I know I have already disclosed that I am a terrible Blogger but it has been 5 month since an update. That is bad, let me try and get you up to speed. Wayne has done whole brain radiation that ended around July 4, he has done a couple of cycles of Temodor (chemo) which targets the brain tumors. He had gamma knife which is gamma rays that target brain tumors. He also has undergone a couple of cycles of chemo that will treat the cancer in the body. He is going to have brain surgery again this coming Tuesday. Despite that he has to under surgery our doctor assures us that it is pretty straight forward. Life has been pretty crazy. I am learning many things on this journey. Gods continued faithfullness is quite reasurring. If our hope is not in God then what is it in. We are all going to die, and we like to think we are all going to Heaven. What is heaven, Who is GOD, Why does the sun come up everyday? These are real questions that beg for answers when you are in my situation. Where do the answers come from? Our feelings or the bible? I have many people tell me that they have a relationship with God but they do not believe in the Bible. How is that possible? Ask the questions and demand truthfull answers?? Death is going to show up sooner or later. Jesus is not in his tomb and that is my hope. Considering my circumstances these thoughts our normal. I have people telling me all the time that they are mad at God because of death. Does that not beg the question, are you grateful to God for Life??? If you have a new baby as I do who am I that I would be mad at God. He gave me a new Baby? Are we so self centered that we only like to blame GOD for people dying? Aren't you glad I updated my Blog???????

Sunday, June 28, 2009

Wednesday, June 24, 2009

Side effect


I forgot one side effect from the radiation, Wayne keeps having these nightmares of what Christian might be when he grows up.

Update

So I am officially terrible at updating. Wayne only has four days left of radiation and then he will resume a five day treatment of chemo and from there he should be in a clinical trial. At this point he feels great. The radiation treatment makes him tired and so far that has been the only side effect. It has been amazing these last few weeks all the kind phone calls and emails we have received, I am grateful that Wayne has so much support.

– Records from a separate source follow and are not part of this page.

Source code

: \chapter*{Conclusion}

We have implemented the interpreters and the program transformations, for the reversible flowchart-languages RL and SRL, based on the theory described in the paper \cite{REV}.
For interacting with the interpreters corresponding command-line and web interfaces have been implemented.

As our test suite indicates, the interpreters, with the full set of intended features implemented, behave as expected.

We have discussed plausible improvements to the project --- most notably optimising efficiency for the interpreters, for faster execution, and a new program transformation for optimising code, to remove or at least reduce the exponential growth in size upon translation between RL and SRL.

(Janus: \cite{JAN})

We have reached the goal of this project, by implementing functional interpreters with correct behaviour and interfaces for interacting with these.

It has been one month since the surgery and considering the situation I am at peace. I remind myself daily if not hourly that God is in control. To live in Faith and not Fear. I refuse to live in Fear, that is what satan wants. God is teaching me to live in Faith, to cast my burdens on Him. I am telling you it works, get out your Bible, get on your knees and start praying. Give God a chance he will change you from the inside out. We all are going to face crisis in life. Suffering is unavoidable and inescapable. How will you respond? How do you answer the tough questions, Who is God? What happens when people die ?What is Heaven? There are many different religions and beliefs but only one can be right. They can all be wrong but they all can't be right. The fact is we are all going to die the reality is most people have no idea who God is. Personally I have lived most of my adult life avoiding the tough questions. Never stop asking questions, never stop seeking. My light bulb moment was when what I believed did not corespond to the realities of life. God is love. Jesus suffered so we can live eternally. Even if you don't believe in Jesus that doesn't change the fact that he died for you. That is the most amazing thing about God, he gives you a choice. You can accept him or reject him, but he will never reject you. I might me crazy with all my "God" ramblings but I can tell you Wayne and I are proof that given our current circumstances without God we would have no hope and no future. Our future is in Gods hands. Please continue to pray. God bless you all.